Jean Pierre Bondurant
– first Bondurant in America –
(1677 – 1723)
Relationship to Fawn: 7th great grandfather
In The Bondurants – Keeping a Family Together I introduced the generation of Bondurants that included my mother. This piece outlines where the Bondurants came from and when they got to this country. The Bondurant Family Association has done a wonderful job of compiling and preserving Bondurant History. All material presented below in quotation marks is from the history page of their website, which represent early Bondurant history summarized from The Bondurants of Genolhac, France by Mary Bondurant Warren.
Bondurants in Languedoc Region of France
“Our earliest documented Bondurant ancestors came from the Rouergue region of Languedoc in Southern France. This region was influenced by Provence, Italy, and Muslim Spain more than the French court in Paris. It spoke a different language called Occitan or Oc. The Cevennes mountains was a hotbed of Cathar and later Huguenot religion. This area was the scene of repeated religious persecution starting in the 1200’s and continuing through the French revolution in the late 1700’s.”

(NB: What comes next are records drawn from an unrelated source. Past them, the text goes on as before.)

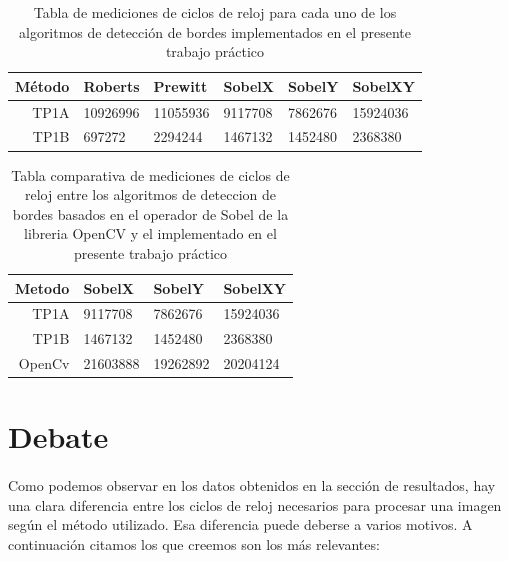 \documentclass[11pt, a4paper]{article}
\begin{document}
\begin{table}[ht] %
\centering %
\begin{tabular}{|r|l|l|l|l|l|}
\hline
M\'etodo & Roberts & Prewitt & SobelX & SobelY & SobelXY \\
\hline
TP1A & 10926996 & 11055936 & 9117708 & 7862676 & 15924036 \\
\hline
TP1B & 697272 & 2294244 & 1467132 & 1452480 & 2368380 \\
\hline
\end{tabular}

\caption{Tabla de mediciones de ciclos de reloj para cada uno de los algoritmos de detecci\'on de bordes implementados en el presente trabajo pr\'actico} %
\label{Tiempo metodos} %
\end{table}
\vspace{30pt}

\begin{table}[ht] %
\centering %
\begin{tabular}{|r|l|l|l|}
\hline
Metodo & SobelX & SobelY & SobelXY \\
\hline
TP1A & 9117708 & 7862676 & 15924036 \\
\hline
TP1B & 1467132 & 1452480 & 2368380 \\
\hline
OpenCv & 21603888 & 19262892 & 20204124 \\
\hline



\end{tabular}

\caption{Tabla comparativa de mediciones de ciclos de reloj entre los algoritmos de deteccion de bordes basados en el operador de Sobel de la libreria OpenCV y el implementado en el presente trabajo pr\'actico} %
\label{Tiempo comparacion} %
\end{table}


\newpage
\section{Debate}
\paragraph{}
Como podemos observar en los datos obtenidos en la secci\'on de resultados, hay una clara diferencia entre los ciclos de reloj necesarios para procesar una imagen seg\'un el m\'etodo utilizado. Esa diferencia puede deberse a varios motivos. A continuaci\'on citamos los que creemos son los m\'as relevantes:
\end{document}
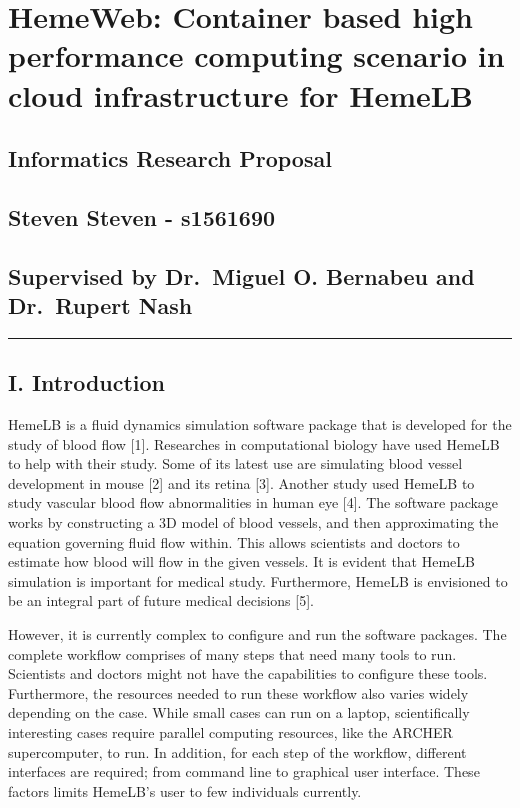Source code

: \documentclass[]{article}
\date{}
\begin{document}
\section{HemeWeb: Container based high performance computing scenario in
cloud infrastructure for
HemeLB}\label{hemeweb-container-based-high-performance-computing-scenario-in-cloud-infrastructure-for-hemelb}

\subsection{Informatics Research
Proposal}\label{informatics-research-proposal}

\subsection{Steven Steven - s1561690}\label{steven-steven---s1561690}

\subsection{Supervised by Dr.~Miguel O. Bernabeu and Dr.~Rupert
Nash}\label{supervised-by-dr.miguel-o.-bernabeu-and-dr.rupert-nash}

\begin{center}\rule{0.5\linewidth}{\linethickness}\end{center}

\subsection{I. Introduction}\label{i.-introduction}

HemeLB is a fluid dynamics simulation software package that is developed
for the study of blood flow {[}1{]}. Researches in computational biology
have used HemeLB to help with their study. Some of its latest use are
simulating blood vessel development in mouse {[}2{]} and its retina
{[}3{]}. Another study used HemeLB to study vascular blood flow
abnormalities in human eye {[}4{]}. The software package works by
constructing a 3D model of blood vessels, and then approximating the
equation governing fluid flow within. This allows scientists and doctors
to estimate how blood will flow in the given vessels. It is evident that
HemeLB simulation is important for medical study. Furthermore, HemeLB is
envisioned to be an integral part of future medical decisions {[}5{]}.

However, it is currently complex to configure and run the software
packages. The complete workflow comprises of many steps that need many
tools to run. Scientists and doctors might not have the capabilities to
configure these tools. Furthermore, the resources needed to run these
workflow also varies widely depending on the case. While small cases can
run on a laptop, scientifically interesting cases require parallel
computing resources, like the ARCHER supercomputer, to run. In addition,
for each step of the workflow, different interfaces are required; from
command line to graphical user interface. These factors limits HemeLB's
user to few individuals currently.
\end{document}
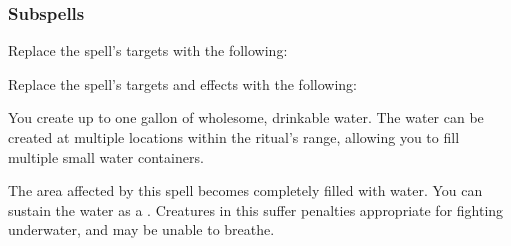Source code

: \subsubsection{Subspells}
Replace the spell's targets with the following:
\begin{spellcontent}
\begin{augmenttargetinginfo}
\end{augmenttargetinginfo}
\end{spellcontent}
Replace the spell's targets and effects with the following:
\begin{spellcontent}
\begin{augmenttargetinginfo}
\spellrng{\rngclose}
\end{augmenttargetinginfo}
\begin{augmenteffects}
\spelleffect
You create up to one gallon of wholesome, drinkable water.
The water can be created at multiple locations within the ritual's range, allowing you to fill multiple small water containers.
\end{augmenteffects}
\end{spellcontent}
The area affected by this spell becomes completely filled with water.
You can sustain the water as a .
Creatures in this  suffer penalties appropriate for fighting underwater, and may be unable to breathe.
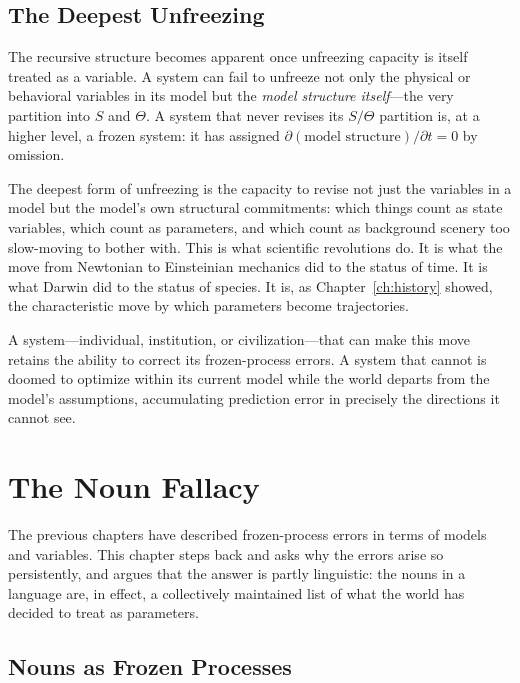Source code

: \documentclass[11pt]{book}
\theoremstyle{plain}
\theoremstyle{definition}
\theoremstyle{remark}
\begin{document}
\section{The Deepest Unfreezing}

The recursive structure becomes apparent once unfreezing capacity is itself treated as a variable. A system can fail to unfreeze not only the physical or behavioral variables in its model but the \emph{model structure itself}---the very partition into $S$ and $\Theta$. A system that never revises its $S/\Theta$ partition is, at a higher level, a frozen system: it has assigned $\partial(\text{model structure})/\partial t = 0$ by omission.

The deepest form of unfreezing is the capacity to revise not just the variables in a model but the model's own structural commitments: which things count as state variables, which count as parameters, and which count as background scenery too slow-moving to bother with. This is what scientific revolutions do. It is what the move from Newtonian to Einsteinian mechanics did to the status of time. It is what Darwin did to the status of species. It is, as Chapter~\ref{ch:history} showed, the characteristic move by which parameters become trajectories.

A system---individual, institution, or civilization---that can make this move retains the ability to correct its frozen-process errors. A system that cannot is doomed to optimize within its current model while the world departs from the model's assumptions, accumulating prediction error in precisely the directions it cannot see.

\chapter{The Noun Fallacy}
\label{ch:nouns}

The previous chapters have described frozen-process errors in terms of models and variables. This chapter steps back and asks why the errors arise so persistently, and argues that the answer is partly linguistic: the nouns in a language are, in effect, a collectively maintained list of what the world has decided to treat as parameters.

\section{Nouns as Frozen Processes}
\end{document}
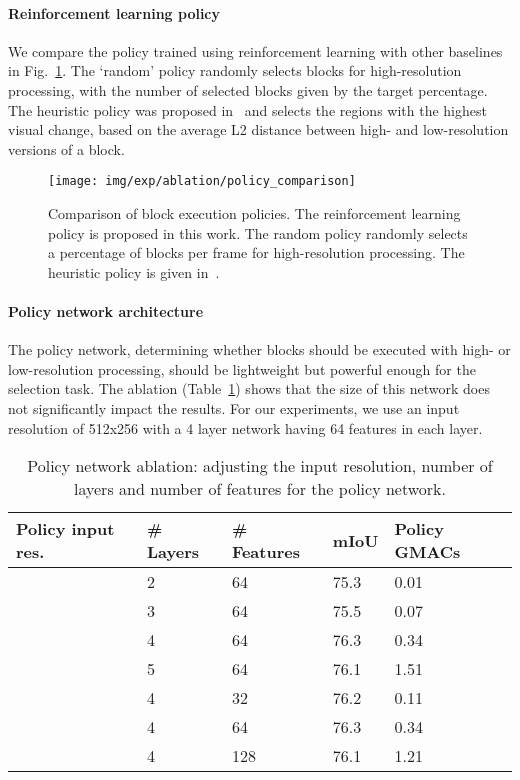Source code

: \paragraph*{\textbf{Reinforcement learning policy}}
We compare the policy trained using reinforcement learning with other baselines in Fig.~\ref{fig:policy_ablation}. The `random' policy randomly selects blocks for high-resolution processing, with the number of selected blocks given by the target percentage. The heuristic policy was proposed in~\cite{verelst2020segblocks} and selects the regions with the highest visual change, based on the average L2 distance between high- and low-resolution versions of a block. 

\begin{figure}[tb]
\centering
\texttt{[image: img/exp/ablation/policy\_comparison]}
\caption{
{Comparison of block execution policies. The reinforcement learning policy is proposed in this work. The random policy randomly selects a percentage of blocks per frame for high-resolution processing. The heuristic policy is given in~\cite{verelst2020segblocks}. }
}
\label{fig:policy_ablation}
\end{figure}

\paragraph*{\textbf{Policy network architecture}}
The policy network, determining whether blocks should be executed with high- or low-resolution processing, should be lightweight but powerful enough for the selection task. The ablation (Table~\ref{tab:ablation_policynet}) shows that the size of this network does not significantly impact the results. For our experiments, we use an input resolution of 512x256 with a 4 layer network having 64 features in each layer.


\begin{table}[tb]
\scriptsize
\centering
\caption{Policy network ablation: adjusting the input resolution, number of layers and number of features for the policy network.}
\label{tab:ablation_policynet}
\begin{tabular}{@{}lllll@{}}
\toprule
\textbf{Policy input res.} & \textbf{\# Layers} & \textbf{\# Features} & \textbf{mIoU} & \textbf{Policy GMACs} \\ \midrule
 & 2 & 64  & 75.3 & 0.01 \\
 & 3 & 64  & 75.5 & 0.07 \\
 & 4 & 64  & 76.3 & 0.34 \\
 & 5 & 64  & 76.1 & 1.51 \\
\midrule

 & 4 & 32  & 76.2 & 0.11 \\
 & 4 & 64  & 76.3 & 0.34 \\
 & 4 & 128 & 76.1 & 1.21 \\ \bottomrule
\end{tabular}
\end{table}




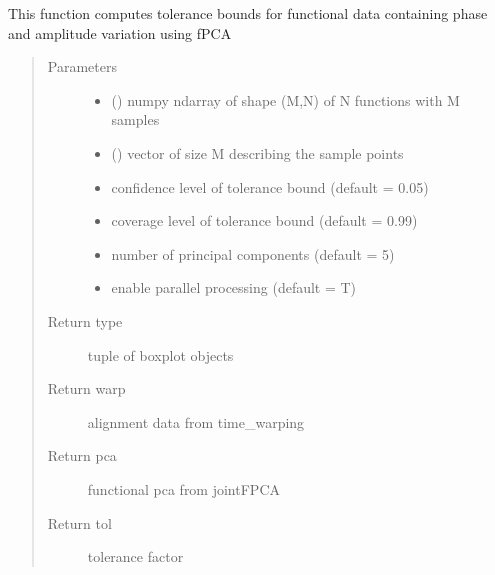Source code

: \documentclass[letterpaper,10pt,english]{sphinxmanual}
\begin{document}

\begin{fulllineitems}
\label{\detokenize{tolerance:tolerance.pcaTB}}
This function computes tolerance bounds for functional data containing
phase and amplitude variation using fPCA
\begin{quote}\begin{description}
\item[{Parameters}] \leavevmode\begin{itemize}
\item {} 
 () \textendash{} numpy ndarray of shape (M,N) of N functions with M samples

\item {} 
 () \textendash{} vector of size M describing the sample points

\item {} 
 \textendash{} confidence level of tolerance bound (default = 0.05)

\item {} 
 \textendash{} coverage level of tolerance bound (default = 0.99)

\item {} 
 \textendash{} number of principal components (default = 5)

\item {} 
 \textendash{} enable parallel processing (default = T)

\end{itemize}

\item[{Return type}] \leavevmode
tuple of boxplot objects

\item[{Return warp}] \leavevmode
alignment data from time\_warping

\item[{Return pca}] \leavevmode
functional pca from jointFPCA

\item[{Return tol}] \leavevmode
tolerance factor

\end{description}\end{quote}

\end{fulllineitems}
\end{document}

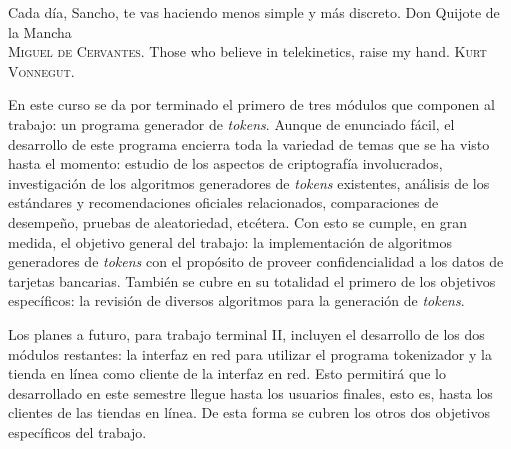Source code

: %
%

{
  \epigrafe
  {%
    Cada día, Sancho, te vas haciendo menos simple y más discreto.%
  }
  {%
    Don Quijote de la Mancha \\
    \textsc{Miguel de Cervantes}.%
  }
  \epigrafe
  {%
    Those who believe in telekinetics, raise my hand.%
  }
  {%
    \textsc{Kurt Vonnegut}.%
  }
}

\noindent
En este curso se da por terminado el primero de tres módulos que componen al
trabajo: un programa generador de \textit{tokens}. Aunque de enunciado fácil,
el desarrollo de este programa encierra toda la variedad de temas que se ha
visto hasta el momento: estudio de los aspectos de criptografía involucrados,
investigación de los algoritmos generadores de \textit{tokens} existentes,
análisis de los estándares y recomendaciones oficiales relacionados,
comparaciones de desempeño, pruebas de aleatoriedad, etcétera. Con esto se
cumple, en gran medida, el objetivo general del trabajo: la implementación de
algoritmos generadores de \textit{tokens} con el propósito de proveer
confidencialidad a los datos de tarjetas bancarias. También se cubre en su
totalidad el primero de los objetivos específicos: la revisión de diversos
algoritmos para la generación de \textit{tokens}.

Los planes a futuro, para trabajo terminal II, incluyen el desarrollo de los
dos módulos restantes: la interfaz en red para utilizar el programa tokenizador
y la tienda en línea como cliente de la interfaz en red. Esto permitirá que lo
desarrollado en este semestre llegue hasta los usuarios finales, esto es, hasta
los clientes de las tiendas en línea. De esta forma se cubren los otros dos
objetivos específicos del trabajo.
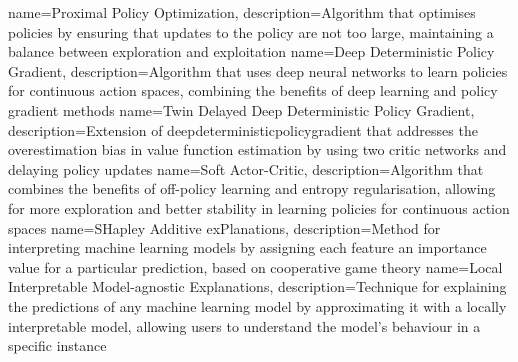 {
    name=Proximal Policy Optimization,
    description={Algorithm that optimises policies by ensuring that updates to the policy are not too large, maintaining a balance between exploration and exploitation}
}
{
    name=Deep Deterministic Policy Gradient,
    description={Algorithm that uses deep neural networks to learn policies for continuous action spaces, combining the benefits of deep learning and policy gradient methods}
}
{
    name=Twin Delayed Deep Deterministic Policy Gradient,
    description={Extension of \Gls{deepdeterministicpolicygradient} that addresses the overestimation bias in value function estimation by using two critic networks and delaying policy updates}
}
{
    name=Soft Actor-Critic,
    description={Algorithm that combines the benefits of off-policy learning and entropy regularisation, allowing for more exploration and better stability in learning policies for continuous action spaces}
}
{
    name=SHapley Additive exPlanations,
    description={Method for interpreting machine learning models by assigning each feature an importance value for a particular prediction, based on cooperative game theory}
}
{
    name=Local Interpretable Model-agnostic Explanations,
    description={Technique for explaining the predictions of any machine learning model by approximating it with a locally interpretable model, allowing users to understand the model's behaviour in a specific instance}
}

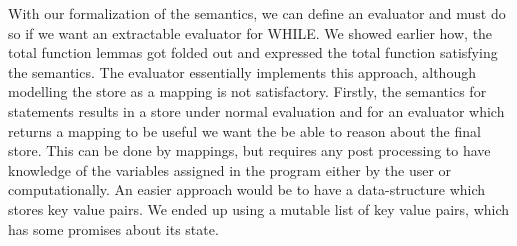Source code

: With our formalization of the semantics, we can define an evaluator and must do so if we want an extractable evaluator for WHILE.
We showed earlier how, the total function lemmas got folded out and expressed
the total function satisfying the semantics.
The evaluator essentially implements this approach, although modelling the store as a mapping is not satisfactory.
Firstly, the semantics for statements results in a store under normal evaluation
and for an evaluator which returns a mapping to be useful we want the be able to
reason about the final store.
This can be done by mappings, but requires any post processing to have knowledge
of the variables assigned in the program either by the user or computationally.
An easier approach would be to have a data-structure which stores key value pairs.
We ended up using a mutable list of key value pairs, which has some promises about its state.

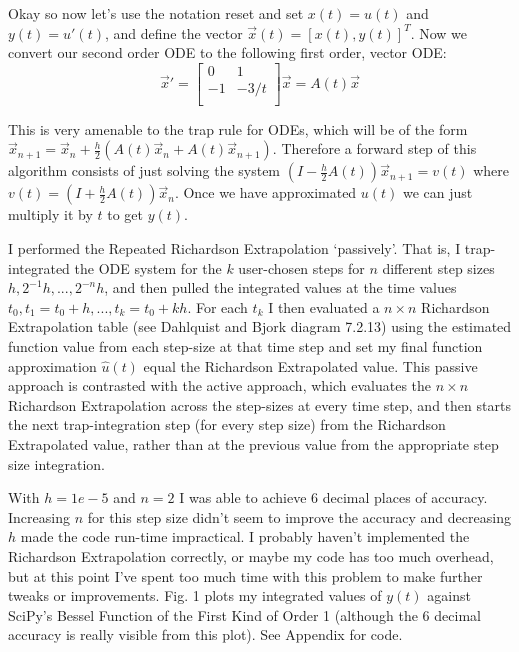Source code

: \documentclass[10pt,a4paper]{article}
\begin{document}
Okay so now let's use the notation reset and set $x(t) = u(t)$ and $y(t) = u'(t)$, and define the vector $\vec{x}(t) = [x(t), y(t)]^T$.  Now we convert our second order ODE to the following first order, vector ODE:
\begin{equation}
\vec{x}' = \left[
\begin{array}{cc}
0 & 1\\
-1 & -3/t\\
\end{array}
\right]
 \vec{x} = A(t) \vec{x}
\end{equation}

This is very amenable to the trap rule for ODEs, which will be  of the form $\vec{x}_{n+1} = \vec{x}_{n} + \frac{h}{2} \left( A(t) \vec{x}_n + A(t) \vec{x}_{n+1} \right)$.  Therefore a forward step of this algorithm consists of just solving the system $(I - \frac{h}{2} A(t)) \vec{x}_{n+1} = v(t)$ where $v(t) = (I + \frac{h}{2} A(t)) \vec{x}_n$.  Once we have approximated $u(t)$ we can just multiply it by $t$ to get $y(t)$.

I performed the Repeated Richardson Extrapolation `passively'.  That is, I trap-integrated the ODE system for the $k$ user-chosen steps for $n$ different step sizes $h, 2^{-1} h,...,2^{-n} h$, and then pulled the integrated values at the time values $t_0, t_1 = t_0 + h, ..., t_k = t_0 + kh$.  For each $t_k$ I then evaluated a $n \times n$ Richardson Extrapolation table (see Dahlquist and Bjork diagram 7.2.13) using the estimated function value from each step-size at that time step and set my final function approximation $\hat{u}(t)$ equal the Richardson Extrapolated value.  This passive approach is contrasted with the active approach, which evaluates the $n \times n$ Richardson Extrapolation across the step-sizes at every time step, and then starts the next trap-integration step (for every step size) from the Richardson Extrapolated value, rather than at the previous value from the appropriate step size integration.

With $h=1e-5$ and $n=2$ I was able to achieve 6 decimal places of accuracy.  Increasing $n$ for this step size didn't seem to improve the accuracy and decreasing $h$ made the code run-time impractical.  I probably haven't implemented the Richardson Extrapolation correctly, or maybe my code has too much overhead, but at this point I've spent too much time with this problem to make further tweaks or improvements.  Fig. 1 plots my integrated values of $y(t)$ against SciPy's Bessel Function of the First Kind of Order 1 (although the 6 decimal accuracy is really visible from this plot).  See Appendix for code.
\end{document}

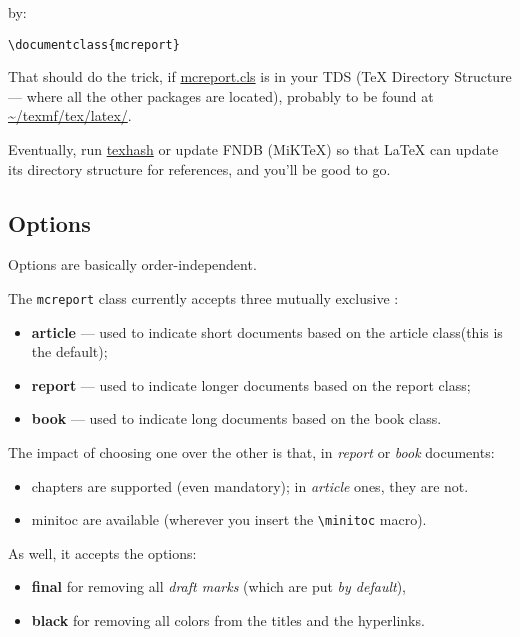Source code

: \documentclass{mcreport}
\begin{document}
by:

\begin{verbatim}
\documentclass{mcreport}
\end{verbatim}

That should do the trick, if \url{mcreport.cls} is in your \acs{TDS} (\TeX{}
Directory Structure --- where all the other packages are located), probably
to be found at \url{~/texmf/tex/latex/}.

Eventually, run \url{texhash} or update FNDB (MiKTeX) so that \LaTeX{} can
update its directory structure for references, and you'll be good to go.

\subsection{Options}
\label{sec:options}

Options are basically order-independent.

The \texttt{mcreport} class currently accepts three mutually exclusive
:

\begin{itemize}
    \item \textbf{article} --- used to indicate short documents based on the
    \textsf{article} class(this is the default);
    \item \textbf{report} --- used to indicate longer documents based on the
    \textsf{report} class;
    \item \textbf{book} --- used to indicate long documents based on the
    \textsf{book} class.
\end{itemize}

The impact of choosing one over the other is that, in \emph{report} or
\emph{book} documents:

\begin{itemize}
    \item chapters are supported (even mandatory); in \emph{article} ones,
    they are not.
    \item minitoc are available (wherever you insert the \verb|\minitoc|
    macro).
\end{itemize}

As well, it accepts the options:

\begin{itemize}
    \item \textbf{final} for removing all \textit{draft marks} (which are put
    \emph{by default}),
    \item \textbf{black} for removing all colors from the titles and the
    hyperlinks.
\end{itemize}
\end{document}
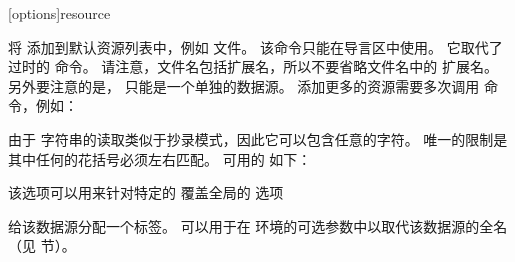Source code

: \begin{ltxsyntax}

[options]{resource}


将  添加到默认资源列表中，例如  文件。
该命令只能在导言区中使用。
它取代了过时的  命令。
请注意，文件名包括扩展名，所以不要省略文件名中的  扩展名。
另外要注意的是， 只能是一个单独的数据源。
添加更多的资源需要多次调用  命令，例如：
\begin{ltxexample}




\end{ltxexample}
%
由于  字符串的读取类似于抄录模式，因此它可以包含任意的字符。
唯一的限制是其中任何的花括号必须左右匹配。
可用的  如下：

\begin{optionlist*}



该选项可以用来针对特定的  覆盖全局的 选项



给该数据源分配一个标签。
 可以用于在  环境的可选参数中以取代该数据源的全名
（见  节）。



\end{optionlist*}
\end{ltxsyntax}
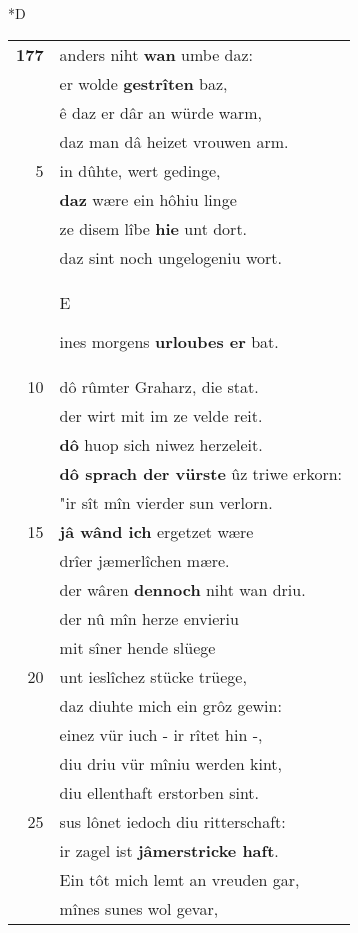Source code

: \documentclass[8pt,a4paper,notitlepage]{article}
\begin{document}
\begin{table}[ht]
\begin{minipage}[t]{0.5\linewidth}
\small
\begin{center}*D
\end{center}
\begin{tabular}{rl}
\textbf{177} & anders niht \textbf{wan} umbe daz:\\ 
 & er wolde \textbf{gestrîten} baz,\\ 
 & ê daz er dâr an würde warm,\\ 
 & daz man dâ heizet vrouwen arm.\\ 
5 & in dûhte, wert gedinge,\\ 
 & \textbf{daz} wære ein hôhiu linge\\ 
 & ze disem lîbe \textbf{hie} unt dort.\\ 
 & daz sint noch ungelogeniu wort.\\ 
 & \begin{large}E\end{large}ines morgens \textbf{urloubes er} bat.\\ 
10 & dô rûmter Graharz, die stat.\\ 
 & der wirt mit im ze velde reit.\\ 
 & \textbf{dô} huop sich niwez herzeleit.\\ 
 & \textbf{dô sprach der vürste} ûz triwe erkorn:\\ 
 & "ir sît mîn vierder sun verlorn.\\ 
15 & \textbf{jâ wând ich} ergetzet wære\\ 
 & drîer jæmerlîchen mære.\\ 
 & der wâren \textbf{dennoch} niht wan driu.\\ 
 & der nû mîn herze envieriu\\ 
 & mit sîner hende slüege\\ 
20 & unt ieslîchez stücke trüege,\\ 
 & daz diuhte mich ein grôz gewin:\\ 
 & einez vür iuch - ir rîtet hin -,\\ 
 & diu driu vür mîniu werden kint,\\ 
 & diu ellenthaft erstorben sint.\\ 
25 & sus lônet iedoch diu ritterschaft:\\ 
 & ir zagel ist \textbf{jâmerstricke haft}.\\ 
 & Ein tôt mich lemt an vreuden gar,\\ 
 & mînes sunes wol gevar,\\ 

\end{tabular}
\end{minipage}
\end{table}
\end{document}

Genolhac and the Regordane Road
“The Bondurant Family lived in the region of Rouergue and the Cevennes mountains of the Central Massif. Historically, commerce travelled from the North of France to the ports on the Mediterranean Sea over an old Roman road called the Regordane Road. Our Bondurant ancestors moved to towns along this road such as Vielvic, Genolhac, and Malhieres. The Bondurants ran inns on the road. The road passed down la Grand Rue in Genolhac and bisected Belle-Polle where a restored Bondurant inn resides today.
Escape to Switzerland
“Jean Pierre was born on 18 September, 1677 to parents, Jean Pierre Bondurant & Gabrielle Barjon. He was baptized as a Huguenot in the Genolhac temple and later baptized as a Catholic following the revocation of the Edict of Nantes. His parents died in 1694 and 1695. He inherited extensive land holdings including the house in Genolhac and two mills.” Orphaned, he was left in the guardianship of his cousin, Andre Bondurant, who was an apothecary and also the mayor of Génolhac. HIs apprenticeship with his uncle by which he became known as an apothecary allowed him to practice medicine later in Virginia. “In [September] 1697, he sold the two mills and fled the kingdom of France to join his uncle, Pastor Guillaume Barjon in Aarau, Switzerland where he recanted his Catholic faith.”
Immigration to America
“In 1700, Jean Pierre Bondurant found his way to London, England and boarded the ship Peter and Anthony bound for America.” This was the second transport of Hugenot from London. “On 20 September, 1700, the ship arrived at Jamestown, Virginia,” and the immigrants were taken up the James River in smaller boats as far as the shoals (present day Richmond.) They went overland to Manakin Town, where they joined the “first transport” settlers who had occupied a deserted Monacan Indian village called Manakin Town near Fine Creek the previous year. Jean stayed with the colony until 1701 and then went elsewhere looking for more opportunity. He practiced medicine in Henrico County (part of which later became Goochland County) for many years. the new arrivals were taken up the James River to the shoals (present day Richmond, VA).
“Jean Pierre Bondurant practiced medicine in Henrico County, VA for many years. During this period, he bought and sold a 200 acre plantation near Matoaca. In 1725, he purchased 400 acres located on the South side of the James River in King Williams Parish from the King of England. Jean Pierre married Ann . . . and they had five children: Joseph, John, Ann, Frances, and Peter.
Jean Pierre attended the church in Manakin Town in the restored church shown above. It is located on the same site as The Huguenot Society Founders of Manakin Virginia and the Manakin Epsicopal Church The address of this Bondurant Family historical site is 985 Huguenot Trail, Midlothian, VA 23113-9274.”
“Jean Pierre died in 1734 and is buried in a graveyard on Birdsong Lane (Road No. 1217) near Powhatan, in Powhatan County, VA. His property was divided among his sons in his will filed in 1734.” The will can be viewed by clicking on the images below. “The Bondurant Family Association erected a fence and placed a commemorative plaque at the gravesite.”